Data for this exercise:
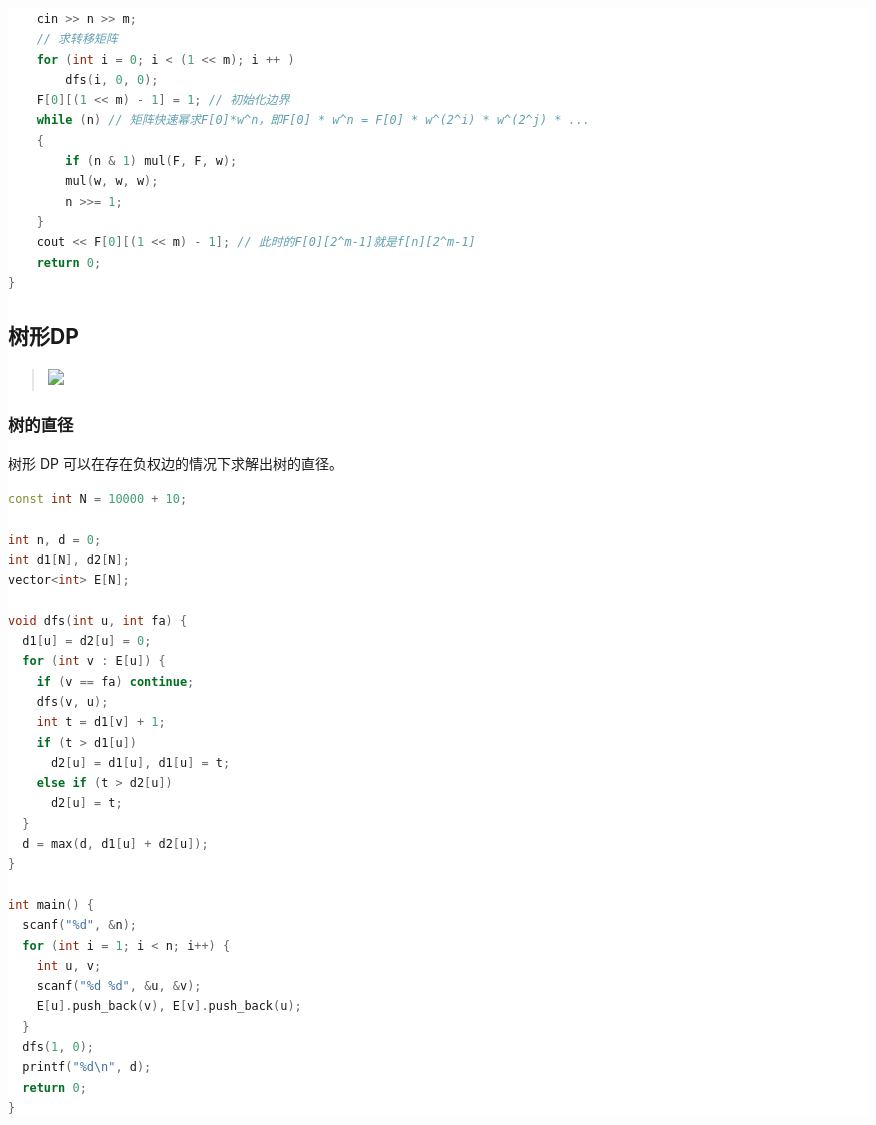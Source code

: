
 ```c++
    cin >> n >> m;
    // 求转移矩阵
    for (int i = 0; i < (1 << m); i ++ )
        dfs(i, 0, 0);
    F[0][(1 << m) - 1] = 1; // 初始化边界
    while (n) // 矩阵快速幂求F[0]*w^n，即F[0] * w^n = F[0] * w^(2^i) * w^(2^j) * ...
    {
        if (n & 1) mul(F, F, w);
        mul(w, w, w);
        n >>= 1;
    }
    cout << F[0][(1 << m) - 1]; // 此时的F[0][2^m-1]就是f[n][2^m-1]
    return 0;
}
```

##  树形DP

> ![](https://img2023.cnblogs.com/blog/3051960/202405/3051960-20240501132546712-1858780124.png)

###  树的直径

树形 DP 可以在存在负权边的情况下求解出树的直径。

```c++
const int N = 10000 + 10;

int n, d = 0;
int d1[N], d2[N];
vector<int> E[N];

void dfs(int u, int fa) {
  d1[u] = d2[u] = 0;
  for (int v : E[u]) {
    if (v == fa) continue;
    dfs(v, u);
    int t = d1[v] + 1;
    if (t > d1[u])
      d2[u] = d1[u], d1[u] = t;
    else if (t > d2[u])
      d2[u] = t;
  }
  d = max(d, d1[u] + d2[u]);
}

int main() {
  scanf("%d", &n);
  for (int i = 1; i < n; i++) {
    int u, v;
    scanf("%d %d", &u, &v);
    E[u].push_back(v), E[v].push_back(u);
  }
  dfs(1, 0);
  printf("%d\n", d);
  return 0;
}
```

Assignment:
Retype the whole listing exactly and leave the pictures out.

Your response:
Source code

:
 ```c++
    cin >> n >> m;
    // 求转移矩阵
    for (int i = 0; i < (1 << m); i ++ )
        dfs(i, 0, 0);
    F[0][(1 << m) - 1] = 1; // 初始化边界
    while (n) // 矩阵快速幂求F[0]*w^n，即F[0] * w^n = F[0] * w^(2^i) * w^(2^j) * ...
    {
        if (n & 1) mul(F, F, w);
        mul(w, w, w);
        n >>= 1;
    }
    cout << F[0][(1 << m) - 1]; // 此时的F[0][2^m-1]就是f[n][2^m-1]
    return 0;
}
```

##  树形DP

> ![](https://img2023.cnblogs.com/blog/3051960/202405/3051960-20240501132546712-1858780124.png)

###  树的直径

树形 DP 可以在存在负权边的情况下求解出树的直径。

```c++
const int N = 10000 + 10;

int n, d = 0;
int d1[N], d2[N];
vector<int> E[N];

void dfs(int u, int fa) {
  d1[u] = d2[u] = 0;
  for (int v : E[u]) {
    if (v == fa) continue;
    dfs(v, u);
    int t = d1[v] + 1;
    if (t > d1[u])
      d2[u] = d1[u], d1[u] = t;
    else if (t > d2[u])
      d2[u] = t;
  }
  d = max(d, d1[u] + d2[u]);
}

int main() {
  scanf("%d", &n);
  for (int i = 1; i < n; i++) {
    int u, v;
    scanf("%d %d", &u, &v);
    E[u].push_back(v), E[v].push_back(u);
  }
  dfs(1, 0);
  printf("%d\n", d);
  return 0;
}
```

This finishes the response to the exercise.